All that should come back is the lines of the data below from the one containing "rightmost path of" to the one containing "4-bit integers into", inclusive, exactly as they stand.
═════ Material provided
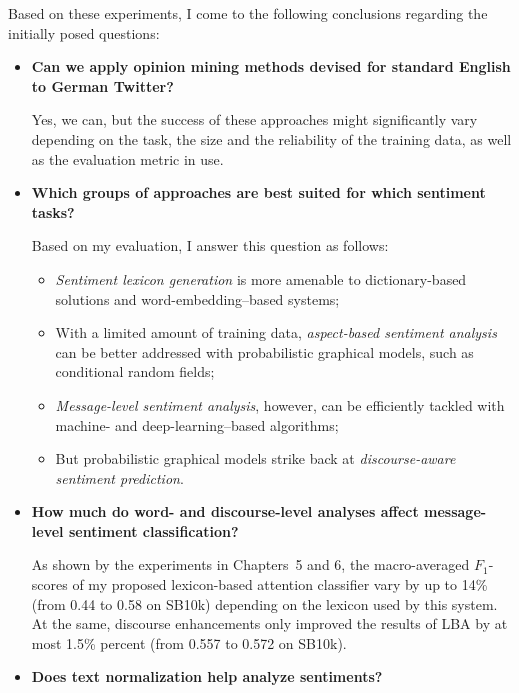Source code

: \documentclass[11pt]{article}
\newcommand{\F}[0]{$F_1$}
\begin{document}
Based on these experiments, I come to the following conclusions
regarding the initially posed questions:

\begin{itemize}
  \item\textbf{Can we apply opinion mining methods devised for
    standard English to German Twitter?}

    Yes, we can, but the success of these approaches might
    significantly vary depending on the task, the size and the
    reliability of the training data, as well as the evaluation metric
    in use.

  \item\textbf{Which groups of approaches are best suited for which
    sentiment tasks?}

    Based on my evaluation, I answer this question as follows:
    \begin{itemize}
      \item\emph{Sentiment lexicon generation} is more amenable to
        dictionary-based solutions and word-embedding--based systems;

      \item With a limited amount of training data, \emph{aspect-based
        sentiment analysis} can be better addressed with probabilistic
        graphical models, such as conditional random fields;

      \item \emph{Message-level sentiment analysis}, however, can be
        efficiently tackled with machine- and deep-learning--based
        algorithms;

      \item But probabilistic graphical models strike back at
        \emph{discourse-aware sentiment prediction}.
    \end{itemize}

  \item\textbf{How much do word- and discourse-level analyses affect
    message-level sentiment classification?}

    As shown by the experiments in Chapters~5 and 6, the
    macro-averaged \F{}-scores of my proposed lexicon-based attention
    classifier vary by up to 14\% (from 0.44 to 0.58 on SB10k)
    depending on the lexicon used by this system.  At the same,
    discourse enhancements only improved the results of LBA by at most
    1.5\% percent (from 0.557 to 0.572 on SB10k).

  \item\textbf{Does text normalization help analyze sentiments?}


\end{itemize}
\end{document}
══════════
═════ Material provided
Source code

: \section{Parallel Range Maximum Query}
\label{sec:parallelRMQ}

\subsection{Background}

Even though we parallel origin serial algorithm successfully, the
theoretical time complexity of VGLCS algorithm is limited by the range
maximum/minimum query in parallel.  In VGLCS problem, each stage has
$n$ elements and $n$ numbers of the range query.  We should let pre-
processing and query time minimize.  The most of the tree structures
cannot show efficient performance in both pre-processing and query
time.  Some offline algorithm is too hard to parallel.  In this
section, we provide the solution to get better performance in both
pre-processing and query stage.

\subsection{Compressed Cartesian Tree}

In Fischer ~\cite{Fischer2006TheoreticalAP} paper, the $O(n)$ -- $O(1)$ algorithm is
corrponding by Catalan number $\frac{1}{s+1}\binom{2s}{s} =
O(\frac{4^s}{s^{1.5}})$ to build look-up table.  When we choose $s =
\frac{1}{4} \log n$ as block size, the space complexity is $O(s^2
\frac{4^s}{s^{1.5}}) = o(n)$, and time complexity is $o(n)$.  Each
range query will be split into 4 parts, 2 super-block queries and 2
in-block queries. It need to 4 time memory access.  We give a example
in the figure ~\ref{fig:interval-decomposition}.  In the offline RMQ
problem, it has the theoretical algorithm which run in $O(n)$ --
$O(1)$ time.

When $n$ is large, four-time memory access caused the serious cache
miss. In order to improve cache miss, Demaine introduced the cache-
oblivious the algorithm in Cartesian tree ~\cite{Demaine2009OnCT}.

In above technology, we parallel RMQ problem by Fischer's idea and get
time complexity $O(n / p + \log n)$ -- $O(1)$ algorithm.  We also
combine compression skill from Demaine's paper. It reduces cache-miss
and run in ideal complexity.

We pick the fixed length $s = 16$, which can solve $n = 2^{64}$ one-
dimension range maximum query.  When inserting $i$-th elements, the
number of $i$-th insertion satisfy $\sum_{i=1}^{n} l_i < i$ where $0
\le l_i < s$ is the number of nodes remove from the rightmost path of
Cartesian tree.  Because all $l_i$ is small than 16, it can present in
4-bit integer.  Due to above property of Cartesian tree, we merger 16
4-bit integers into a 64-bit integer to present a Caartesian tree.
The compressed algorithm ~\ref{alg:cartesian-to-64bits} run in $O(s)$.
══════════
§ Finished exercise
\le l_i < s$ is the number of nodes remove from the rightmost path of
Cartesian tree.  Because all $l_i$ is small than 16, it can present in
4-bit integer.  Due to above property of Cartesian tree, we merger 16
4-bit integers into a 64-bit integer to present a Caartesian tree.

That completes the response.